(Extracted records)

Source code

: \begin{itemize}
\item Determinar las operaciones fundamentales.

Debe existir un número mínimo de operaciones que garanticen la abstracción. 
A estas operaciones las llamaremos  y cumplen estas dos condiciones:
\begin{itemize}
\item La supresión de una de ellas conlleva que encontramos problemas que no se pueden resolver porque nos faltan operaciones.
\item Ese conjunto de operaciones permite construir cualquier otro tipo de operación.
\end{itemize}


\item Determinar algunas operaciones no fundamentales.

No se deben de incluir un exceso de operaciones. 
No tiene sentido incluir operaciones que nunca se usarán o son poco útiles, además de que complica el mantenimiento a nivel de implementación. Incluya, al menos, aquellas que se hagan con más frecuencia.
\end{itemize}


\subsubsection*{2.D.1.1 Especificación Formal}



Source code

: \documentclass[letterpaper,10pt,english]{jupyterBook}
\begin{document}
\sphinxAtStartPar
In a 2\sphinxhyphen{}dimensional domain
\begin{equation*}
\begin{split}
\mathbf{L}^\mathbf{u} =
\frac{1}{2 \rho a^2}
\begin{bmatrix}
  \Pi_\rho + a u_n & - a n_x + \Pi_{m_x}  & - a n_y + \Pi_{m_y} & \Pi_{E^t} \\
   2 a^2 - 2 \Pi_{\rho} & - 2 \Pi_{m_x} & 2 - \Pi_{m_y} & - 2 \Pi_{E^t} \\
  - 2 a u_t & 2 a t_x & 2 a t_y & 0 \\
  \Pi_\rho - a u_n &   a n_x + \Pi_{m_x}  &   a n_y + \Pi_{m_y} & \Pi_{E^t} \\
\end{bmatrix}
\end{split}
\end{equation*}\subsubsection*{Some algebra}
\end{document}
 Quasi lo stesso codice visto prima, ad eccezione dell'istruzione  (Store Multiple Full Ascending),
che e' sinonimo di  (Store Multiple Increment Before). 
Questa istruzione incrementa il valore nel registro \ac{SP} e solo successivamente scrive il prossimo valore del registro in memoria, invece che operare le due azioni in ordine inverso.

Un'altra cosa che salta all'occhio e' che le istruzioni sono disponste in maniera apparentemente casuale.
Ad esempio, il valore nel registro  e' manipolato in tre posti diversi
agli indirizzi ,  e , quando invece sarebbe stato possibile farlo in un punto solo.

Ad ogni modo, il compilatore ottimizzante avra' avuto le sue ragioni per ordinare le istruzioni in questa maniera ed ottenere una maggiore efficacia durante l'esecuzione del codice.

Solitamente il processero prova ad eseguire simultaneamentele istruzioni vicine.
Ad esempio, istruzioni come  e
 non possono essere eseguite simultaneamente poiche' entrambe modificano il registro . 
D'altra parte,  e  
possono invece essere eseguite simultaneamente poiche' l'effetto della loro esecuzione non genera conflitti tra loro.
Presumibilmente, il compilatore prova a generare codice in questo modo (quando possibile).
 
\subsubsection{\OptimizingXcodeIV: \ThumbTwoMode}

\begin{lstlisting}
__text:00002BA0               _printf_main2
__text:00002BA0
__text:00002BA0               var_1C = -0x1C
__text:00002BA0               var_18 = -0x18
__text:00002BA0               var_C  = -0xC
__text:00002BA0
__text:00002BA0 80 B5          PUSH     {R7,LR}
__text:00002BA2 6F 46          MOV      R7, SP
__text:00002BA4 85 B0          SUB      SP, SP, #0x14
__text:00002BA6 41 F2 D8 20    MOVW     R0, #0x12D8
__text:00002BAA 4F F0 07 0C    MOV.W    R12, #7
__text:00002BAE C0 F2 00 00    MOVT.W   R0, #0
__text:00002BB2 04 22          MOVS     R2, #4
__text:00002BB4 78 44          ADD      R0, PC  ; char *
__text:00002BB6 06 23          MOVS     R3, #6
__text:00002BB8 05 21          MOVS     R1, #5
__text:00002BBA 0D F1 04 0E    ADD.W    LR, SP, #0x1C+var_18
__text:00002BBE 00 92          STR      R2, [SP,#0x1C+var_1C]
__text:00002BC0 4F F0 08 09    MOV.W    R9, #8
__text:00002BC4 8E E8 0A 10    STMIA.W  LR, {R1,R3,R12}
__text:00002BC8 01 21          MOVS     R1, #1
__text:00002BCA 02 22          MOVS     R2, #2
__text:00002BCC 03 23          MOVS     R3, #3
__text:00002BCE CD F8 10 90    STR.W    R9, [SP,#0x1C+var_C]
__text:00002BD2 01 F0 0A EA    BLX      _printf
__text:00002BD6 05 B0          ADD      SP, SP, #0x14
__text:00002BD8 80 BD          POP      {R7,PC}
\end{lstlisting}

## Problem statement
Your task is to give the records above again, exactly.

## Solution to the exercise
Source code

: \begin{itemize}
\item Determinar las operaciones fundamentales.

Debe existir un número mínimo de operaciones que garanticen la abstracción. 
A estas operaciones las llamaremos  y cumplen estas dos condiciones:
\begin{itemize}
\item La supresión de una de ellas conlleva que encontramos problemas que no se pueden resolver porque nos faltan operaciones.
\item Ese conjunto de operaciones permite construir cualquier otro tipo de operación.
\end{itemize}


\item Determinar algunas operaciones no fundamentales.

No se deben de incluir un exceso de operaciones. 
No tiene sentido incluir operaciones que nunca se usarán o son poco útiles, además de que complica el mantenimiento a nivel de implementación. Incluya, al menos, aquellas que se hagan con más frecuencia.
\end{itemize}


\subsubsection*{2.D.1.1 Especificación Formal}



Source code

: \documentclass[letterpaper,10pt,english]{jupyterBook}
\begin{document}
\sphinxAtStartPar
In a 2\sphinxhyphen{}dimensional domain
\begin{equation*}
\begin{split}
\mathbf{L}^\mathbf{u} =
\frac{1}{2 \rho a^2}
\begin{bmatrix}
  \Pi_\rho + a u_n & - a n_x + \Pi_{m_x}  & - a n_y + \Pi_{m_y} & \Pi_{E^t} \\
   2 a^2 - 2 \Pi_{\rho} & - 2 \Pi_{m_x} & 2 - \Pi_{m_y} & - 2 \Pi_{E^t} \\
  - 2 a u_t & 2 a t_x & 2 a t_y & 0 \\
  \Pi_\rho - a u_n &   a n_x + \Pi_{m_x}  &   a n_y + \Pi_{m_y} & \Pi_{E^t} \\
\end{bmatrix}
\end{split}
\end{equation*}\subsubsection*{Some algebra}
\end{document}
 Quasi lo stesso codice visto prima, ad eccezione dell'istruzione  (Store Multiple Full Ascending),
che e' sinonimo di  (Store Multiple Increment Before). 
Questa istruzione incrementa il valore nel registro \ac{SP} e solo successivamente scrive il prossimo valore del registro in memoria, invece che operare le due azioni in ordine inverso.

Un'altra cosa che salta all'occhio e' che le istruzioni sono disponste in maniera apparentemente casuale.
Ad esempio, il valore nel registro  e' manipolato in tre posti diversi
agli indirizzi ,  e , quando invece sarebbe stato possibile farlo in un punto solo.

Ad ogni modo, il compilatore ottimizzante avra' avuto le sue ragioni per ordinare le istruzioni in questa maniera ed ottenere una maggiore efficacia durante l'esecuzione del codice.

Solitamente il processero prova ad eseguire simultaneamentele istruzioni vicine.
Ad esempio, istruzioni come  e
 non possono essere eseguite simultaneamente poiche' entrambe modificano il registro . 
D'altra parte,  e  
possono invece essere eseguite simultaneamente poiche' l'effetto della loro esecuzione non genera conflitti tra loro.
Presumibilmente, il compilatore prova a generare codice in questo modo (quando possibile).
 
\subsubsection{\OptimizingXcodeIV: \ThumbTwoMode}

\begin{lstlisting}
__text:00002BA0               _printf_main2
__text:00002BA0
__text:00002BA0               var_1C = -0x1C
__text:00002BA0               var_18 = -0x18
__text:00002BA0               var_C  = -0xC
__text:00002BA0
__text:00002BA0 80 B5          PUSH     {R7,LR}
__text:00002BA2 6F 46          MOV      R7, SP
__text:00002BA4 85 B0          SUB      SP, SP, #0x14
__text:00002BA6 41 F2 D8 20    MOVW     R0, #0x12D8
__text:00002BAA 4F F0 07 0C    MOV.W    R12, #7
__text:00002BAE C0 F2 00 00    MOVT.W   R0, #0
__text:00002BB2 04 22          MOVS     R2, #4
__text:00002BB4 78 44          ADD      R0, PC  ; char *
__text:00002BB6 06 23          MOVS     R3, #6
__text:00002BB8 05 21          MOVS     R1, #5
__text:00002BBA 0D F1 04 0E    ADD.W    LR, SP, #0x1C+var_18
__text:00002BBE 00 92          STR      R2, [SP,#0x1C+var_1C]
__text:00002BC0 4F F0 08 09    MOV.W    R9, #8
__text:00002BC4 8E E8 0A 10    STMIA.W  LR, {R1,R3,R12}
__text:00002BC8 01 21          MOVS     R1, #1
__text:00002BCA 02 22          MOVS     R2, #2
__text:00002BCC 03 23          MOVS     R3, #3
__text:00002BCE CD F8 10 90    STR.W    R9, [SP,#0x1C+var_C]
__text:00002BD2 01 F0 0A EA    BLX      _printf
__text:00002BD6 05 B0          ADD      SP, SP, #0x14
__text:00002BD8 80 BD          POP      {R7,PC}
\end{lstlisting}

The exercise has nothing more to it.